### Exercise aim
Please give every entry again, exactly as it reads.

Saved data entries
--------

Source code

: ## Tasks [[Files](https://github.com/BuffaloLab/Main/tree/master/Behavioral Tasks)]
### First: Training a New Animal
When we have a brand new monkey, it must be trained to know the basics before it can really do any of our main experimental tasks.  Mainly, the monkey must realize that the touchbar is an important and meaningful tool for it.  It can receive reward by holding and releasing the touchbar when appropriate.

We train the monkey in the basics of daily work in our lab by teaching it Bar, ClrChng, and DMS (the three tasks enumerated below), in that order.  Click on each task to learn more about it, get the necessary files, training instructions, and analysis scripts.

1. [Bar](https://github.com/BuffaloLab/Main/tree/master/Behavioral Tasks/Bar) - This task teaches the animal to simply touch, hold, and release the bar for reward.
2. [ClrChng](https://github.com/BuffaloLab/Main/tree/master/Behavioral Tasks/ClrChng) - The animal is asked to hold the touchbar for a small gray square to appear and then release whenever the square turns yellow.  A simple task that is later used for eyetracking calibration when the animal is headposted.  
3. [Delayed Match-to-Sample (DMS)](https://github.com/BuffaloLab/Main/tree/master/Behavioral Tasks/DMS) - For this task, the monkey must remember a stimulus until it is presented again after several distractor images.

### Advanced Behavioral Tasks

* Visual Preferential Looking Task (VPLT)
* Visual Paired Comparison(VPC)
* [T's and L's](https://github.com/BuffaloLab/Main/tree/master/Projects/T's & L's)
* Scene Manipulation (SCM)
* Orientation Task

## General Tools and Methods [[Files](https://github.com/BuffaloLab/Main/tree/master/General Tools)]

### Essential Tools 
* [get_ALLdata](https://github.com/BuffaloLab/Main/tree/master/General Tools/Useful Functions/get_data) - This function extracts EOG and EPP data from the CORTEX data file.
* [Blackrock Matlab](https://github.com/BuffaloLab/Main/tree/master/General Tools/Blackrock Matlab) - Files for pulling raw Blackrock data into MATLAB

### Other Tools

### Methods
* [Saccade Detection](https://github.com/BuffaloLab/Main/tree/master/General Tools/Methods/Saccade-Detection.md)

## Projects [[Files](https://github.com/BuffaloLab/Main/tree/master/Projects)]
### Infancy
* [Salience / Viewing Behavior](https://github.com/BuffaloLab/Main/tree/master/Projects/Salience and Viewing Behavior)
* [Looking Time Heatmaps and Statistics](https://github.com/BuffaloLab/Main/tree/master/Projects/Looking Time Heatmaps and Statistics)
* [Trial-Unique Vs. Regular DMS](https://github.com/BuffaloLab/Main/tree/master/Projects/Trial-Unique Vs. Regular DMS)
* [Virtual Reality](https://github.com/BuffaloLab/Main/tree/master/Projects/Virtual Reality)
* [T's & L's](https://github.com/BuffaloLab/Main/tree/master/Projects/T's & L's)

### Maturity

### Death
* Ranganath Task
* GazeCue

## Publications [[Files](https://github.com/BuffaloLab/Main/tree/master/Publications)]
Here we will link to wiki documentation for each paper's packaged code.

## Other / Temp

--------

### Expected answer
Source code

: ## Tasks [[Files](https://github.com/BuffaloLab/Main/tree/master/Behavioral Tasks)]
### First: Training a New Animal
When we have a brand new monkey, it must be trained to know the basics before it can really do any of our main experimental tasks.  Mainly, the monkey must realize that the touchbar is an important and meaningful tool for it.  It can receive reward by holding and releasing the touchbar when appropriate.

We train the monkey in the basics of daily work in our lab by teaching it Bar, ClrChng, and DMS (the three tasks enumerated below), in that order.  Click on each task to learn more about it, get the necessary files, training instructions, and analysis scripts.

1. [Bar](https://github.com/BuffaloLab/Main/tree/master/Behavioral Tasks/Bar) - This task teaches the animal to simply touch, hold, and release the bar for reward.
2. [ClrChng](https://github.com/BuffaloLab/Main/tree/master/Behavioral Tasks/ClrChng) - The animal is asked to hold the touchbar for a small gray square to appear and then release whenever the square turns yellow.  A simple task that is later used for eyetracking calibration when the animal is headposted.  
3. [Delayed Match-to-Sample (DMS)](https://github.com/BuffaloLab/Main/tree/master/Behavioral Tasks/DMS) - For this task, the monkey must remember a stimulus until it is presented again after several distractor images.

### Advanced Behavioral Tasks

* Visual Preferential Looking Task (VPLT)
* Visual Paired Comparison(VPC)
* [T's and L's](https://github.com/BuffaloLab/Main/tree/master/Projects/T's & L's)
* Scene Manipulation (SCM)
* Orientation Task

## General Tools and Methods [[Files](https://github.com/BuffaloLab/Main/tree/master/General Tools)]

### Essential Tools 
* [get_ALLdata](https://github.com/BuffaloLab/Main/tree/master/General Tools/Useful Functions/get_data) - This function extracts EOG and EPP data from the CORTEX data file.
* [Blackrock Matlab](https://github.com/BuffaloLab/Main/tree/master/General Tools/Blackrock Matlab) - Files for pulling raw Blackrock data into MATLAB

### Other Tools

### Methods
* [Saccade Detection](https://github.com/BuffaloLab/Main/tree/master/General Tools/Methods/Saccade-Detection.md)

## Projects [[Files](https://github.com/BuffaloLab/Main/tree/master/Projects)]
### Infancy
* [Salience / Viewing Behavior](https://github.com/BuffaloLab/Main/tree/master/Projects/Salience and Viewing Behavior)
* [Looking Time Heatmaps and Statistics](https://github.com/BuffaloLab/Main/tree/master/Projects/Looking Time Heatmaps and Statistics)
* [Trial-Unique Vs. Regular DMS](https://github.com/BuffaloLab/Main/tree/master/Projects/Trial-Unique Vs. Regular DMS)
* [Virtual Reality](https://github.com/BuffaloLab/Main/tree/master/Projects/Virtual Reality)
* [T's & L's](https://github.com/BuffaloLab/Main/tree/master/Projects/T's & L's)

### Maturity

### Death
* Ranganath Task
* GazeCue

## Publications [[Files](https://github.com/BuffaloLab/Main/tree/master/Publications)]
Here we will link to wiki documentation for each paper's packaged code.

## Other / Temp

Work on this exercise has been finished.